• **Saved entries**
####################
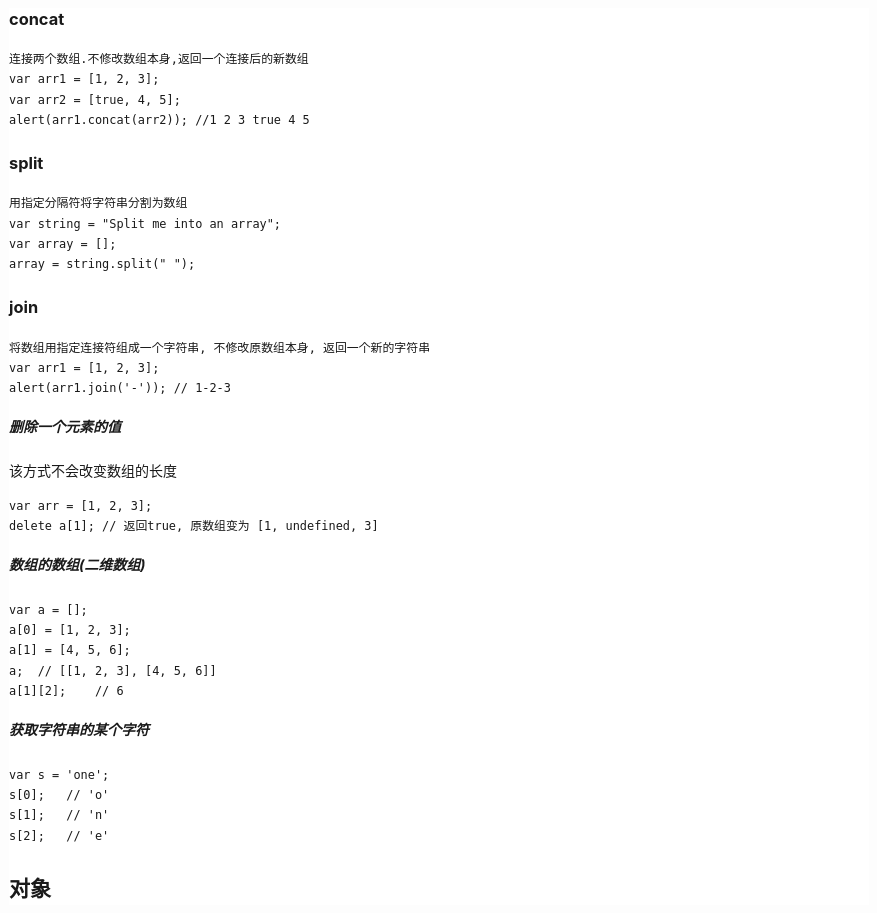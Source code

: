 ### concat

```
连接两个数组.不修改数组本身,返回一个连接后的新数组
var arr1 = [1, 2, 3];
var arr2 = [true, 4, 5];
alert(arr1.concat(arr2)); //1 2 3 true 4 5
```

### split

```
用指定分隔符将字符串分割为数组
var string = "Split me into an array";
var array = [];
array = string.split(" ");
```

### join

```
将数组用指定连接符组成一个字符串, 不修改原数组本身, 返回一个新的字符串
var arr1 = [1, 2, 3];
alert(arr1.join('-')); // 1-2-3
```

##### 删除一个元素的值

该方式不会改变数组的长度

```
var arr = [1, 2, 3];
delete a[1]; // 返回true, 原数组变为 [1, undefined, 3]
```

##### 数组的数组(二维数组)

```
var a = [];
a[0] = [1, 2, 3];
a[1] = [4, 5, 6];
a;	// [[1, 2, 3], [4, 5, 6]]
a[1][2];	// 6
```

##### 获取字符串的某个字符

```
var s = 'one';
s[0];	// 'o'
s[1];	// 'n'
s[2];	// 'e'
```

## 对象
####################
• **What to produce**
Output every record verbatim, excluding any picture it contains.

• **Task output**
Source code

: ### concat

```
连接两个数组.不修改数组本身,返回一个连接后的新数组
var arr1 = [1, 2, 3];
var arr2 = [true, 4, 5];
alert(arr1.concat(arr2)); //1 2 3 true 4 5
```

### split

```
用指定分隔符将字符串分割为数组
var string = "Split me into an array";
var array = [];
array = string.split(" ");
```

### join

```
将数组用指定连接符组成一个字符串, 不修改原数组本身, 返回一个新的字符串
var arr1 = [1, 2, 3];
alert(arr1.join('-')); // 1-2-3
```

##### 删除一个元素的值

该方式不会改变数组的长度

```
var arr = [1, 2, 3];
delete a[1]; // 返回true, 原数组变为 [1, undefined, 3]
```

##### 数组的数组(二维数组)

```
var a = [];
a[0] = [1, 2, 3];
a[1] = [4, 5, 6];
a;	// [[1, 2, 3], [4, 5, 6]]
a[1][2];	// 6
```

##### 获取字符串的某个字符

```
var s = 'one';
s[0];	// 'o'
s[1];	// 'n'
s[2];	// 'e'
```

## 对象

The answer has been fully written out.